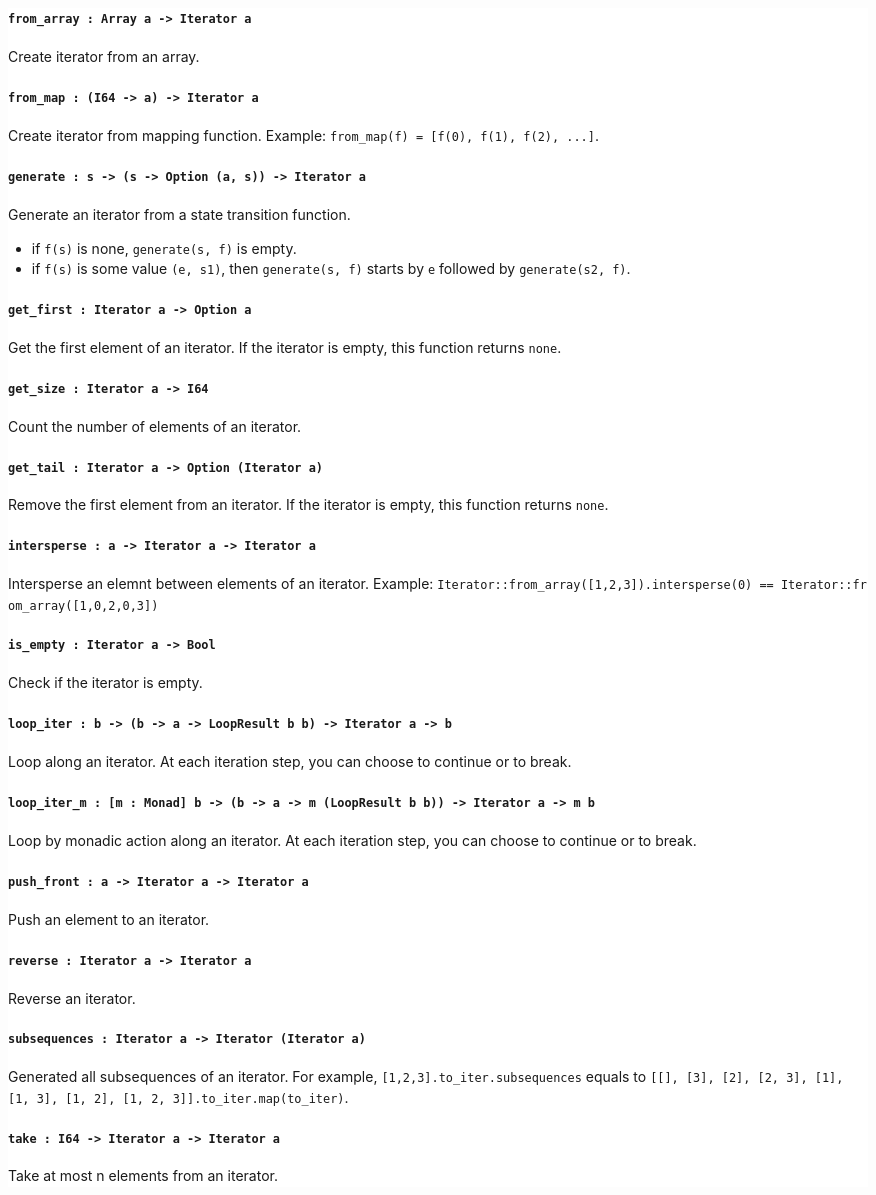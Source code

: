 #### `from_array : Array a -> Iterator a`
Create iterator from an array.

#### `from_map : (I64 -> a) -> Iterator a`
Create iterator from mapping function.
Example: `from_map(f) = [f(0), f(1), f(2), ...]`.

#### `generate : s -> (s -> Option (a, s)) -> Iterator a`
Generate an iterator from a state transition function.
- if `f(s)` is none, `generate(s, f)` is empty.
- if `f(s)` is some value `(e, s1)`, then `generate(s, f)` starts by `e` followed by `generate(s2, f)`.

#### `get_first : Iterator a -> Option a`
Get the first element of an iterator. If the iterator is empty, this function returns `none`.

#### `get_size : Iterator a -> I64`
Count the number of elements of an iterator.

#### `get_tail : Iterator a -> Option (Iterator a)`
Remove the first element from an iterator. If the iterator is empty, this function returns `none`.

#### `intersperse : a -> Iterator a -> Iterator a`
Intersperse an elemnt between elements of an iterator.
Example: `Iterator::from_array([1,2,3]).intersperse(0) == Iterator::from_array([1,0,2,0,3])`

#### `is_empty : Iterator a -> Bool`
Check if the iterator is empty.

#### `loop_iter : b -> (b -> a -> LoopResult b b) -> Iterator a -> b`
Loop along an iterator. At each iteration step, you can choose to continue or to break.

#### `loop_iter_m : [m : Monad] b -> (b -> a -> m (LoopResult b b)) -> Iterator a -> m b`
Loop by monadic action along an iterator. At each iteration step, you can choose to continue or to break.

#### `push_front : a -> Iterator a -> Iterator a`
Push an element to an iterator.

#### `reverse : Iterator a -> Iterator a`
Reverse an iterator.

#### `subsequences : Iterator a -> Iterator (Iterator a)`
Generated all subsequences of an iterator.
For example, `[1,2,3].to_iter.subsequences` equals to `[[], [3], [2], [2, 3], [1], [1, 3], [1, 2], [1, 2, 3]].to_iter.map(to_iter)`.

#### `take : I64 -> Iterator a -> Iterator a`
Take at most n elements from an iterator.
☆ ☆ ☆ ☆ ☆ ☆ ☆
EXERCISE DETAILS
In the entries above, locate every line with the word "returns" and copy it.

ANSWER SECTION
Get the first element of an iterator. If the iterator is empty, this function returns `none`.
Remove the first element from an iterator. If the iterator is empty, this function returns `none`.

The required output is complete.